OpenShift Platform in Hybrid Operation Model

Introduction
Most organizations today face growing demands for flexibility and performance of IT infrastructure. The hybrid operation model of the OpenShift platform, where worker nodes are deployed both on virtual servers and physical servers (bare metal), represents an effective solution. This model allows combining the benefits of both environments: the flexibility and easy management of virtual machines together with the high performance and efficiency of bare metal servers.
Goals and Benefits of the Hybrid Model
Key Goals
- Optimization of infrastructure operating costs.
- Ensuring performance for demanding workloads (AI/ML) while maintaining flexible cluster scaling.
- Flexibility in deploying and scaling workloads.
- Easier extensibility and compatibility with existing IT systems.
Benefits of the Hybrid Model
- Performance: Bare metal workers provide better performance for applications that need direct access to hardware.
- Scalability: Virtual machines allow quick response to changes in computational capacity requirements.
- Cost Optimization: Possibility to combine more expensive but高性能 bare metal workers equipped with powerful graphics cards with more flexible scaling of the entire cluster using virtual workers.
Hybrid OpenShift Cluster Architecture
Cluster Structure
- Control plane: Runs on virtual servers for easy management and redundancy.
- Worker nodes:
- Virtual servers: Intended for standard workloads and microservices applications.
- Bare metal servers: Used for applications with high performance requirements.
Integration with Existing Infrastructure
- Connection with existing virtualization platform (VMware).
- Cluster provisioning automation using Infrastructure-as-Code (Ansible).
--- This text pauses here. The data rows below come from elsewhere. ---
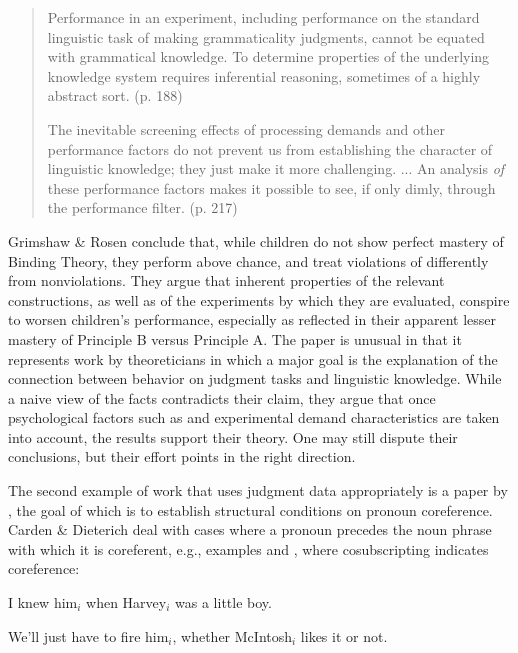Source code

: \begin{quote}
Performance in an experiment, including performance on the standard linguistic task of making grammaticality judgments, cannot be equated with grammatical knowledge. To determine properties of the underlying knowledge system requires inferential reasoning, sometimes of a highly abstract sort. (p. 188)

The inevitable screening effects of processing demands and other performance factors do not prevent us from establishing the character of linguistic knowledge; they just make it more challenging. ... An analysis \textit{of} these performance factors makes it possible to see, if only
dimly, through the performance filter. (p. 217)
\end{quote}

Grimshaw \& Rosen conclude that, while children do not show perfect mastery of Binding Theory, they perform above chance, and treat violations of  differently from nonviolations. They argue that inherent properties of the relevant constructions, as well as of the experiments by which they are evaluated, conspire to worsen children's performance, especially as reflected in their apparent lesser mastery of Principle B versus Principle A. The paper is unusual in that it represents work by theoreticians in which a major goal is the explanation of the connection between behavior on judgment tasks and linguistic knowledge. While a naive view of the facts contradicts their claim, they argue that once psychological factors such as  and experimental demand characteristics are taken into account, the results support their theory. One may still dispute their conclusions, but their effort points in the right direction.



The second example of work that uses judgment data appropriately is a paper by \citet{CardenEtAl1981}, the goal of which is to establish structural conditions on pronoun coreference. Carden \& Dieterich deal with cases where a pronoun precedes the noun phrase with which it is coreferent, e.g., examples  and , where cosubscripting indicates coreference:


\ea\label{ex:1:1}
I knew him$_i$ when Harvey$_i$ was a little boy.
\z


\ea\label{ex:1:2}
 We'll just have to fire him$_i$, whether McIntosh$_i$ likes it or not.
\z

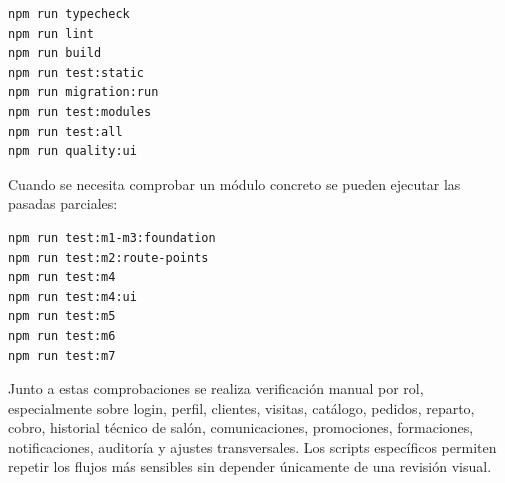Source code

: \begin{lstlisting}[language=bash]
npm run typecheck
npm run lint
npm run build
npm run test:static
npm run migration:run
npm run test:modules
npm run test:all
npm run quality:ui
\end{lstlisting}

Cuando se necesita comprobar un módulo concreto se pueden ejecutar las pasadas parciales:

\begin{lstlisting}[language=bash]
npm run test:m1-m3:foundation
npm run test:m2:route-points
npm run test:m4
npm run test:m4:ui
npm run test:m5
npm run test:m6
npm run test:m7
\end{lstlisting}

Junto a estas comprobaciones se realiza verificación manual por rol, especialmente sobre login, perfil, clientes, visitas, catálogo, pedidos, reparto, cobro, historial técnico de salón, comunicaciones, promociones, formaciones, notificaciones, auditoría y ajustes transversales. Los scripts específicos permiten repetir los flujos más sensibles sin depender únicamente de una revisión visual.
Implementation and Operation
Hybrid Cluster Deployment
- Planning: Definition of workloads and decision on which applications will run on which nodes.
- OpenShift Installation: Using the OpenShift Installer and deployment according to our proposal, which is fully automated.
- Configuration:
- Setting conditions for workload scheduling (node affinity, tolerations).
- Optimization of network communication between virtual and bare metal workers.
- Monitoring and observability:
- Using Prometheus, Grafana and OpenTelemetry for monitoring performance and cluster status.
- Log management using OpenShift Logging stack with ECK Cloud deployed in on-premise environment.
Conclusion
The hybrid operation model of OpenShift combines the flexibility and cost efficiency of virtual servers with the high performance of bare metal workers. This approach provides an ideal solution for demanding workloads that need a scalable and efficient platform for modern applications using AI/ML.